● **WORK REQUIRED**:
Each line of the records is to be returned verbatim, with the images omitted.

● **RECORDS**:
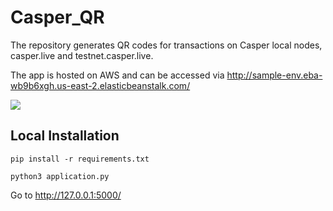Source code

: # Casper_QR

The repository generates QR codes for transactions on Casper local nodes, casper.live and testnet.casper.live.

The app is hosted on AWS and can be accessed via http://sample-env.eba-wb9b6xgh.us-east-2.elasticbeanstalk.com/

![](https://i.imgur.com/875Jvcs.jpg)

## Local Installation

`pip install -r requirements.txt`

`python3 application.py`

Go to http://127.0.0.1:5000/
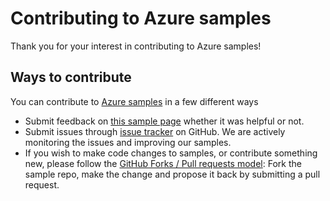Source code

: # Contributing to Azure samples

Thank you for your interest in contributing to Azure samples!

## Ways to contribute

You can contribute to [Azure samples](https://azure.microsoft.com/documentation/samples/) in a few different ways

- Submit feedback on [this sample page](https://azure.microsoft.com/documentation/samples/app-service-web-dotnet-get-started/) whether it was helpful or not.  
- Submit issues through [issue tracker](https://github.com/Azure-Samples/app-service-web-dotnet-get-started/issues) on GitHub. We are actively monitoring the issues and improving our samples.
- If you wish to make code changes to samples, or contribute something new, please follow the [GitHub Forks / Pull requests model](https://help.github.com/articles/fork-a-repo/): Fork the sample repo, make the change and propose it back by submitting a pull request.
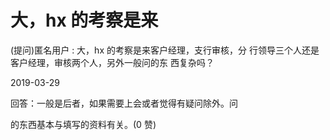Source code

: # 大，hx 的考察是来

(提问)匿名用户 : 大，hx 的考察是来客户经理，支行审核，分 行领导三个人还是客户经理，审核两个人，另外一般问的东 西复杂吗？

2019-03-29

回答：一般是后者，如果需要上会或者觉得有疑问除外。问

的东西基本与填写的资料有关。(0 赞)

● **RESPONSE TO THIS EXERCISE**:
Source code

: # Casper_QR

The repository generates QR codes for transactions on Casper local nodes, casper.live and testnet.casper.live.

The app is hosted on AWS and can be accessed via http://sample-env.eba-wb9b6xgh.us-east-2.elasticbeanstalk.com/

![](https://i.imgur.com/875Jvcs.jpg)

## Local Installation

`pip install -r requirements.txt`

`python3 application.py`

Go to http://127.0.0.1:5000/
Source code

: # Contributing to Azure samples

Thank you for your interest in contributing to Azure samples!

## Ways to contribute

You can contribute to [Azure samples](https://azure.microsoft.com/documentation/samples/) in a few different ways

- Submit feedback on [this sample page](https://azure.microsoft.com/documentation/samples/app-service-web-dotnet-get-started/) whether it was helpful or not.  
- Submit issues through [issue tracker](https://github.com/Azure-Samples/app-service-web-dotnet-get-started/issues) on GitHub. We are actively monitoring the issues and improving our samples.
- If you wish to make code changes to samples, or contribute something new, please follow the [GitHub Forks / Pull requests model](https://help.github.com/articles/fork-a-repo/): Fork the sample repo, make the change and propose it back by submitting a pull request.
Source code

: # 大，hx 的考察是来

(提问)匿名用户 : 大，hx 的考察是来客户经理，支行审核，分 行领导三个人还是客户经理，审核两个人，另外一般问的东 西复杂吗？

2019-03-29

回答：一般是后者，如果需要上会或者觉得有疑问除外。问

的东西基本与填写的资料有关。(0 赞)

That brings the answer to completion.